Беллетристика была куда более прочной почвой. Характерно, что против документальной тенденции во второй половине 1970-х годов активно выступала критика. Так, Игорь Золотусский в статье «Лучшая правда – вымысел» доказывал, что «документу не хватает философского дыхания» и что «вымысел выше факта» [24] Литературное обозрение. 1978. № 2.
, а Владимир Кардин утверждал, что «документалистика – зло, мешающее художественному творчеству» [25] Вопросы литературы. 1978. № 5. С. 3–11.
. Парадоксальным образом, лирическая проза, хотя постоянно апеллировала к памяти, была, в сущности, антимемуарной.
Берггольц прославилась активными и страстными выступлениями в защиту «самовыражения» против охранительной критики. Это и вызвавшая бурную дискуссию вышедшая сразу после смерти Сталина статья «Разговор о лирике» (1953), а затем «В защиту лирики» (1954), и, наконец, выступление на II съезде писателей (1954) против наиболее ортодоксальных советских поэтов Николая Грибачева и Анатолия Софронова за право художника на творческую свободу. Но сама концепция «Дневных звезд», как представляется, была глубоко двойственной в том, что касается идеи самовыражения. Сам образ дневных звезд, отражающихся только в глубоких колодцах памяти, – символ очень личного и одновременно коллективного опыта и коллективной памяти. Личный опыт автора становился коллективным потому, что
советский человек с его титанической биографией не только хочет поделиться своим духовным опытом… не «немой исповедью», не скороговоркой, а через Главную, Большую книгу своего писателя. Больше того – он хочет вместе с писателем создать эту книгу, вместе с писателем он хочет быть героем этой книги, чья душа настежь, до самых глубин, открыта перед народом, то есть он хочет быть героем «исповеди сына века».
В финале «Дневных звезд» Берггольц обращалась к читателю со словами:
Я раскрыла перед вами душу, как створки колодца, со всем его сумраком и светом. Загляните же в него! И если вы увидите хоть часть себя, хоть часть своего пути, – значит, вы увидели дневные звезды, значит, они зажглись во мне, они будут все разгораться в Главной книге, которая всегда впереди, которую мы с вами пишем непрерывно и неустанно…

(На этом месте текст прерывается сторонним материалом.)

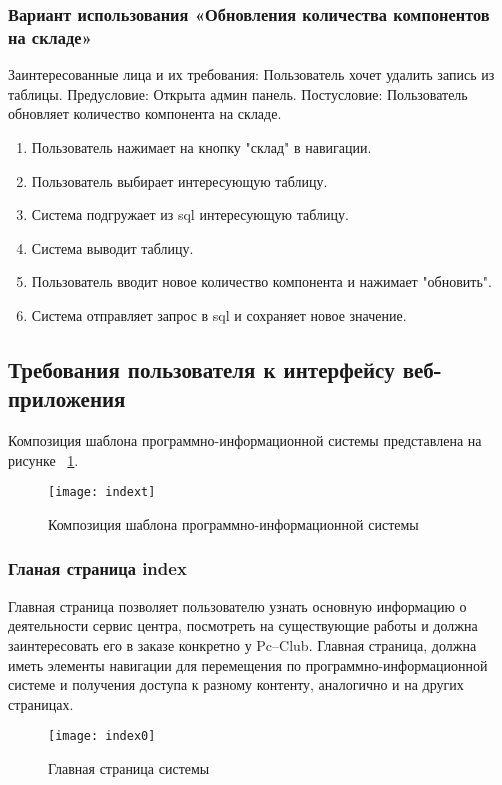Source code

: \subsubsection{Вариант использования «Обновления количества компонентов на складе»}
Заинтересованные лица и их требования: Пользователь хочет удалить запись из таблицы.
Предусловие: Открыта админ панель.
Постусловие: Пользователь обновляет количество компонента на складе.
\begin{enumerate}
	\item Пользователь нажимает на кнопку "склад" в навигации.
	\item Пользователь выбирает интересующую таблицу.
	\item Система подгружает из sql интересующую таблицу.
	\item Система выводит таблицу.
	\item Пользователь вводит новое количество компонента и нажимает "обновить".
	\item Система отправляет запрос в sql и сохраняет новое значение.
\end{enumerate}
\newpage
\subsection{Требования пользователя к интерфейсу веб-приложения}

Композиция шаблона программно-информационной системы представлена на рисунке ~\ref{indext:image}.

\begin{figure}[ht]
\texttt{[image: indext]}
\caption{Композиция шаблона программно-информационной системы}
\label{indext:image}
\end{figure}

\subsubsection{Гланая страница index}

Главная страница позволяет пользователю узнать основную информацию о деятельности сервис центра, посмотреть на существующие работы и должна заинтересовать его в заказе конкретно у Pc--Club. Главная страница, должна иметь элементы навигации для перемещения по программно-информационной системе и получения доступа к разному контенту, аналогично и на других страницах.

\begin{figure}[ht]
	\texttt{[image: index0]}
	\caption{Главная страница системы}
	\label{indext:index0}
\end{figure}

Самовыражение оборачивалось превращением автора в медиум коллективного опыта, его очень личный опыт провозглашался коллективным. Эта коллективизация личного опыта была, конечно, эстетическим жестом. Катаев в «Алмазном моем венце» прямо признавался, что «терпеть не может мемуаров». Память обретала свою исконную функцию – противостоять истории, и творчество Берггольц конца войны зафиксировало сопротивление опыта практикам историзации и мемориализации. Последние апеллируют к фактам повседневности, деталям быта и в конечном счете к эмоциональному дискомфорту, тогда как опыт связан с «памятью чувства», травмы и боли и питает экзистенциальный дискомфорт.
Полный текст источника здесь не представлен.